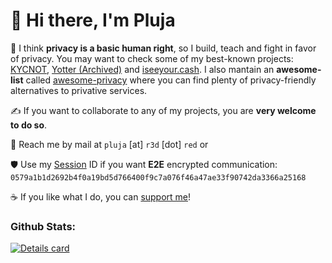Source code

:# 👋 Hi there, I'm Pluja

🔭 I think **privacy is a basic human right**, so I build, teach and fight in favor of privacy. You may want to check some of my best-known projects: [KYCNOT](https://codeberg.org/pluja/kycnot.me), [Yotter (Archived)](https://github.com/ytorg/yotter) and [iseeyour.cash](https://codeberg.org/pluja/iseeyour.cash). I also mantain an **awesome-list** called [awesome-privacy](https://github.com/pluja/awesome-privacy) where you can find plenty of privacy-friendly alternatives to privative services.

✍️ If you want to collaborate to any of my projects, you are **very welcome to do so**. 

📨 Reach me by mail at `pluja` [at] `r3d` [dot] `red` or 

🛡️ Use my [Session](https://getsession.org) ID if you want **E2E** encrypted communication: `0579a1b1d2692b4f0a19bd5d766400f9c7a076f46a47ae33f90742da3366a25168`

☕ If you like what I do, you can [support me](https://kycnot.me/about#support)!

### Github Stats:

<a href="https://github.com/pluja">
    <img align="center" src="https://github-readme-stats.vercel.app/api?username=pluja&show_icons=true&theme=dark" alt="Details card" />
</a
________________
__Task directions__
For every line above that has "https" in it, copy the line.

__Answer box__
🔭 I think **privacy is a basic human right**, so I build, teach and fight in favor of privacy. You may want to check some of my best-known projects: [KYCNOT](https://codeberg.org/pluja/kycnot.me), [Yotter (Archived)](https://github.com/ytorg/yotter) and [iseeyour.cash](https://codeberg.org/pluja/iseeyour.cash). I also mantain an **awesome-list** called [awesome-privacy](https://github.com/pluja/awesome-privacy) where you can find plenty of privacy-friendly alternatives to privative services.
🛡️ Use my [Session](https://getsession.org) ID if you want **E2E** encrypted communication: `0579a1b1d2692b4f0a19bd5d766400f9c7a076f46a47ae33f90742da3366a25168`
☕ If you like what I do, you can [support me](https://kycnot.me/about#support)!
<a href="https://github.com/pluja">
    <img align="center" src="https://github-readme-stats.vercel.app/api?username=pluja&show_icons=true&theme=dark" alt="Details card" />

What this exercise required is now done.